Today, women typically have careers outside the home which differ from men's mainly in that they are more interrupted by family care. Occupational opportunities have combined with, or perhaps even been driven by, much smaller family sizes, which have in turn reduced the amount of time a woman devotes to child care. In 1840, a woman with six children could have expected to be tied to the home for a minimum of eighteen years, so if her first child was born when she was twenty-five, she would not have been eligible to enter the outside work force until she was forty-two. Instead, she supplemented the family income by working in her home, taking in lodgers. Lodging was an essential part of a nineteenth-century family's income, with working-class as well as relatively affluent families taking in boarders throughout their lives. Single adults and often young families could expect to board with other families until they moved out and in turn took in their own boarders. Boarding did not end as a widespread practice until the post-World War I era, when it fell victim to social reformers' concerns about the presence of strange men in the homes of women whose husbands were at work, as well as to decreasing family size and increasing opportunities for women to work outside of the home. Until its demise, boarding meant, for women, that the home was a place of heavy labor. Carrying water up and down stairs for laundry, cooking, and household cleaning entailed toil every bit as demanding for women as what their husbands found outside the home.[12] Distance from water was far more important to these women than the light and airy rooms that housing reformers so loved to discuss. Thus we must temper the significance that we attach to our own housing standards when we apply them to the past.

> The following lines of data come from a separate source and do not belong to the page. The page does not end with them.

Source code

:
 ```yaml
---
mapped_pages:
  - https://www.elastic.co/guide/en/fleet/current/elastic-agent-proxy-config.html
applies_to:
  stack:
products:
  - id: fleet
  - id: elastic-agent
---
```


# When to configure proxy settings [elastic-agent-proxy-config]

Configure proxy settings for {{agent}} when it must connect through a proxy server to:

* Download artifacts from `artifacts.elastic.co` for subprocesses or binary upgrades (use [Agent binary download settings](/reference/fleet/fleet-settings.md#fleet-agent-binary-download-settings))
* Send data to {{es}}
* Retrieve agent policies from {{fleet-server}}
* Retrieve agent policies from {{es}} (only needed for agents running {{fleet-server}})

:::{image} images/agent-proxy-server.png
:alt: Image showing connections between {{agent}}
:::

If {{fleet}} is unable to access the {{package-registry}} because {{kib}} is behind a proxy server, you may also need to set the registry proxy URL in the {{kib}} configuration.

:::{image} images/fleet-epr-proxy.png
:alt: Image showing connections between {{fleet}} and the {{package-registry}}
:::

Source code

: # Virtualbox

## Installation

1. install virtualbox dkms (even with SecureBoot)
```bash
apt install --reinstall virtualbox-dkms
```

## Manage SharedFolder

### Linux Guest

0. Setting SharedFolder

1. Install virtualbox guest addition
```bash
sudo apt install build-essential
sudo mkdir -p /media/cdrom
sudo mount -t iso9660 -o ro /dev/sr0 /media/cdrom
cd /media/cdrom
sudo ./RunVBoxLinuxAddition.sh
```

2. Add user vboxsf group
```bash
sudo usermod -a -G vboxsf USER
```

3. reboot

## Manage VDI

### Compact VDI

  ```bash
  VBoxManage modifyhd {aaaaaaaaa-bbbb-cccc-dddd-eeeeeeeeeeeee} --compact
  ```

Around the 1920s, then, the family's economic mode changed. Women worked less in the home and more outside the home, while at the same time the size of the nuclear family continued to decline. The average household—meaning the number of people who
occupied a housing unit, whether family, boarders, or other—was 5.8 in 1790, and has steadily dropped from 4.8 in 1900 to 2.8 in the 1980s. Perhaps more dramatic, 50 percent of households in 1790 numbered over 6; by 1950 only about 10 percent were so large. However, the age at which family formation begins has also dropped considerably. The median age at first marriage in 1890 was 26 for men, 22 for women; in 1970 it had dropped to 23 and 21 respectively. Probably one reason that the marriage age has dropped is the increased access to housing, both rental and owned, and the increased ease of acquiring mortgages. The long-term historical trend, then, is one toward shrinking yet also younger families, who are more able to obtain housing.[13]